Does anybody know more about the chips or the circuits?

I'm guessing that the 4046 PLL chip is for 22 KHz detection but the output in use seems to be the pin 13 Phase II output and that looks to go to the 1507 chip. But the TM58PC10 chip showing up as a flash has me a bit confused--since the box has to pass 950-1450 and 1650-2150 to the output, I kind of figured that the chip would be one of those LNB MOSFET bias supply chips that incorporate the H/V switches and maybe it would switch the 250MHz convert part of circuit on as part of its functions.

jvvh5897
06-23-2012, 07:37 PM
Well, a little playing with a meter and I have a few answers, but added a question or two.

Seems the TM58PC10 chip is the controller--pins 17 and 18 are tied together and seem to be open-collector. They drive the mode switching--pull the line to ground and you have the default mode of passing 950-2150MHz, and if allowed to draw no current you get the up-convert side of the board active. How it does that swtching is not simply 22KHz active as some posts I found through google suggest though--bet someone will have to actually tap a receiver control to see what is going on. I think for just a quick fix just cutting the two pins will do to get the up-convert circuit going, I tried to lift the two pins and ended up having the pad lifted off the board and had to do a fix. Board seems to have at least a third layer, but don't think more than 3 total.

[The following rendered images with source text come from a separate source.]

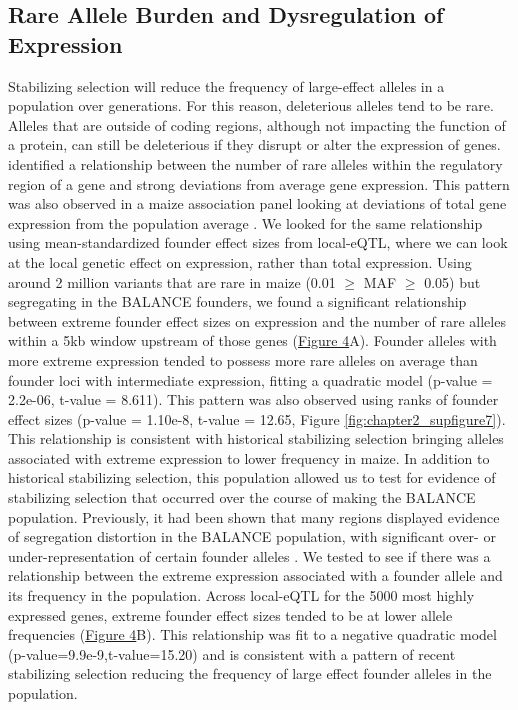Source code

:\documentclass[article,9pt,twocolumn,twoside]{rilabRxiv}
\begin{document}
\subsection{Rare Allele Burden and Dysregulation of Expression}
Stabilizing selection will reduce the frequency of large-effect alleles in a population over generations.
For this reason, deleterious alleles tend to be rare.
Alleles that are outside of coding regions, although not impacting the function of a protein, can still be deleterious if they disrupt or alter the expression of genes.
\cite{Zhao} identified a relationship between the number of rare alleles within the regulatory region of a gene and strong deviations from average gene expression.
This pattern was also observed in a maize association panel looking at deviations of total gene expression from the population average \citep{Kremling2}.
We looked for the same relationship using mean-standardized founder effect sizes from local-eQTL, where we can look at the local genetic effect on expression, rather than total expression.
Using around 2 million variants that are rare in maize (0.01 $\ge$ MAF $\ge$ 0.05) but segregating in the BALANCE founders, we found a significant relationship between extreme founder effect sizes on expression and the number of rare alleles within a 5kb window upstream of those genes (\hyperref[fig:smile_frownfigure]{Figure 4}A).
Founder alleles with more extreme expression tended to possess more rare alleles on average than founder loci with intermediate expression, fitting a quadratic model (p-value = 2.2e-06, t-value = 8.611).
This pattern was also observed using ranks of founder effect sizes (p-value = 1.10e-8, t-value = 12.65, Figure \ref{fig:chapter2_supfigure7}).
This relationship is consistent with historical stabilizing selection bringing alleles associated with extreme expression to lower frequency in maize.
In addition to historical stabilizing selection, this population allowed us to test for evidence of stabilizing selection that occurred over the course of making the BALANCE population.
Previously, it had been shown that many regions displayed evidence of segregation distortion in the BALANCE population, with significant over- or under-representation of certain founder alleles \citep{Odell}.
We tested to see if there was a relationship between the extreme expression associated with a founder allele and its frequency in the population.
Across local-eQTL for the 5000 most highly expressed genes, extreme founder effect sizes tended to be at lower allele frequencies (\hyperref[fig:smile_frownfigure]{Figure 4}B).
This relationship was fit to a negative quadratic model (p-value=9.9e-9,t-value=15.20) and is consistent with a pattern of recent stabilizing selection reducing the frequency of large effect founder alleles in the population.
\end{document}
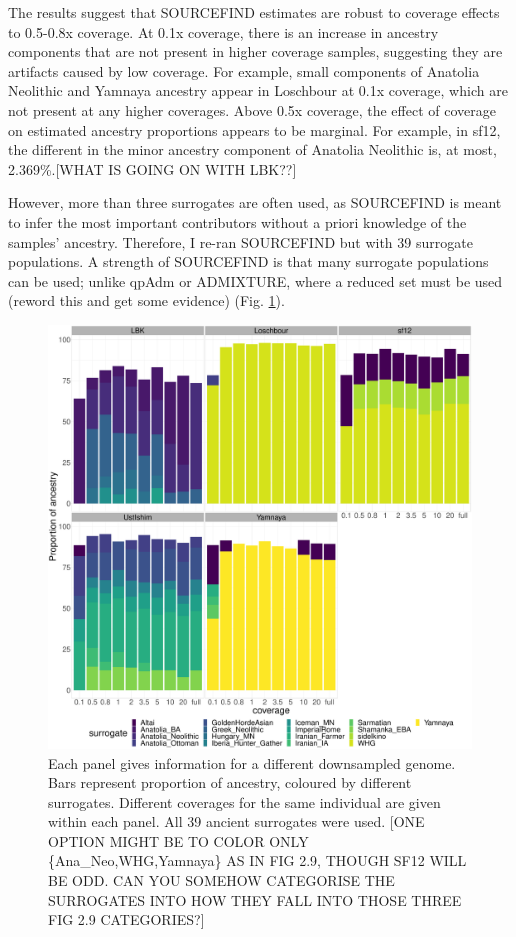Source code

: The results suggest that SOURCEFIND estimates are robust to coverage effects to 0.5-0.8x coverage. At 0.1x coverage, there is an increase in ancestry components that are not present in higher coverage samples, suggesting they are artifacts caused by low coverage. For example, small components of Anatolia Neolithic and Yamnaya ancestry appear in Loschbour at 0.1x coverage, which are not present at any higher coverages. Above 0.5x coverage, the effect of coverage on estimated ancestry proportions appears to be marginal. For example, in sf12, the different in the minor ancestry component of Anatolia Neolithic is, at most, 2.369\%.{\color{red}[WHAT IS GOING ON WITH LBK??]} 

However, more than three surrogates are often used, as SOURCEFIND is meant to infer the most important contributors without a priori knowledge of the samples' ancestry. Therefore, I re-ran SOURCEFIND but with 39 surrogate populations. A strength of SOURCEFIND is that many surrogate populations can be used; unlike qpAdm or ADMIXTURE, where a reduced set must be used (reword this and get some evidence) (Fig. \ref{fig:SOURCEFIND_AllPSop_downsampled}). 

\begin{figure}[htp]
    \centering
    \includegraphics[width=1.0\textwidth]{../images/chapter1/Allpops_SF_downsampled.pdf}
    \caption{Each panel gives information for a different downsampled genome. Bars represent proportion of ancestry, coloured by different surrogates. Different coverages for the same individual are given within each panel. All 39 ancient surrogates were used. {\color{red}[ONE OPTION MIGHT BE TO COLOR ONLY \{Ana\_Neo,WHG,Yamnaya\} AS IN FIG 2.9, THOUGH SF12 WILL BE ODD. CAN YOU SOMEHOW CATEGORISE THE SURROGATES INTO HOW THEY FALL INTO THOSE THREE FIG 2.9 CATEGORIES?]}}
    \label{fig:SOURCEFIND_AllPSop_downsampled}
\end{figure}

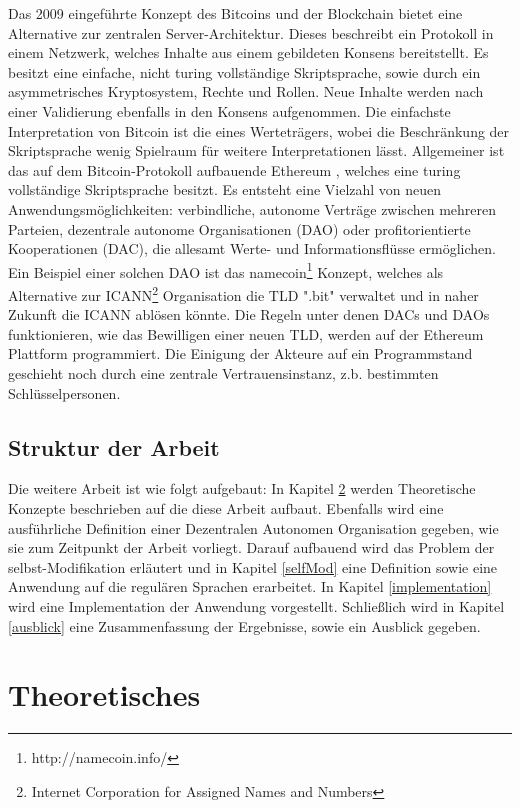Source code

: \documentclass[a4paper,12pt]{report}
\begin{document}
Das 2009 eingeführte Konzept des Bitcoins und der Blockchain\cite{Nakamoto2008} bietet eine Alternative zur zentralen Server-Architektur. Dieses beschreibt ein Protokoll in einem Netzwerk, welches Inhalte aus einem gebildeten Konsens bereitstellt. Es besitzt eine einfache, nicht turing vollständige Skriptsprache, sowie durch ein asymmetrisches Kryptosystem, Rechte und Rollen. Neue Inhalte werden nach einer Validierung ebenfalls in den Konsens aufgenommen. Die einfachste Interpretation von Bitcoin ist die eines Werteträgers, wobei die Beschränkung der Skriptsprache wenig Spielraum für weitere Interpretationen lässt.
Allgemeiner ist das auf dem Bitcoin-Protokoll aufbauende Ethereum\cite{Wood2014} , welches eine turing vollständige Skriptsprache besitzt.
Es entsteht eine Vielzahl von neuen Anwendungsmöglichkeiten: verbindliche, autonome Verträge zwischen mehreren Parteien, dezentrale autonome Organisationen (DAO) oder profitorientierte Kooperationen (DAC), die allesamt Werte- und Informationsflüsse ermöglichen.
Ein Beispiel einer solchen DAO ist das namecoin\footnote{http://namecoin.info/} Konzept, welches als Alternative zur ICANN\footnote{Internet Corporation for Assigned Names and Numbers} Organisation die TLD ".bit" verwaltet und in naher Zukunft die ICANN ablösen könnte.\cite{Corporation2014} Die Regeln unter denen DACs und DAOs funktionieren, wie das Bewilligen einer neuen TLD, werden auf der Ethereum Plattform programmiert.
Die Einigung der Akteure auf ein Programmstand geschieht noch durch eine zentrale Vertrauensinstanz, z.b. bestimmten Schlüsselpersonen.

\section{Struktur der Arbeit}
Die weitere Arbeit ist wie folgt aufgebaut: In Kapitel \ref{theo} werden Theoretische Konzepte beschrieben auf die diese Arbeit aufbaut. Ebenfalls wird eine ausführliche Definition einer Dezentralen Autonomen Organisation gegeben, wie sie zum Zeitpunkt der Arbeit vorliegt. Darauf aufbauend wird das Problem der selbst-Modifikation erläutert und in Kapitel \ref{selfMod} eine Definition sowie eine Anwendung auf die regulären Sprachen erarbeitet. In Kapitel \ref{implementation} wird eine Implementation der Anwendung vorgestellt. Schließlich wird in Kapitel \ref{ausblick} eine Zusammenfassung der Ergebnisse, sowie ein Ausblick gegeben.


\chapter{Theoretisches}
\label{theo}
\end{document}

On the up-convert side I was guessing that 250MHz got converted to 1650 by mixing with 1400MHz LO. And 9.375MHz times 150 is about 1400MHz (1406.25MHz) and that other chip has 1507 on it--seems resonable to think that it is a divide-by-150 chip. Saddly I only see a really good 1100MHz peak--so that seems to be the LO, even though I can't make that make sense. The Phase II output of the 4046 chip seems to go to an averaging circuit and then to a diode--guess a tuning diode. So we seem to have the basic PLL locked VCO as the LO for a mixer.

jvvh5897
06-24-2012, 06:27 PM
Ah! Turns out the LO is 2400MHz and that 1507 chip is div by 256--so, 250MHz ends up at 2150. And that 1100MHz peak--it might be how the receiver tells that the BBC is connected.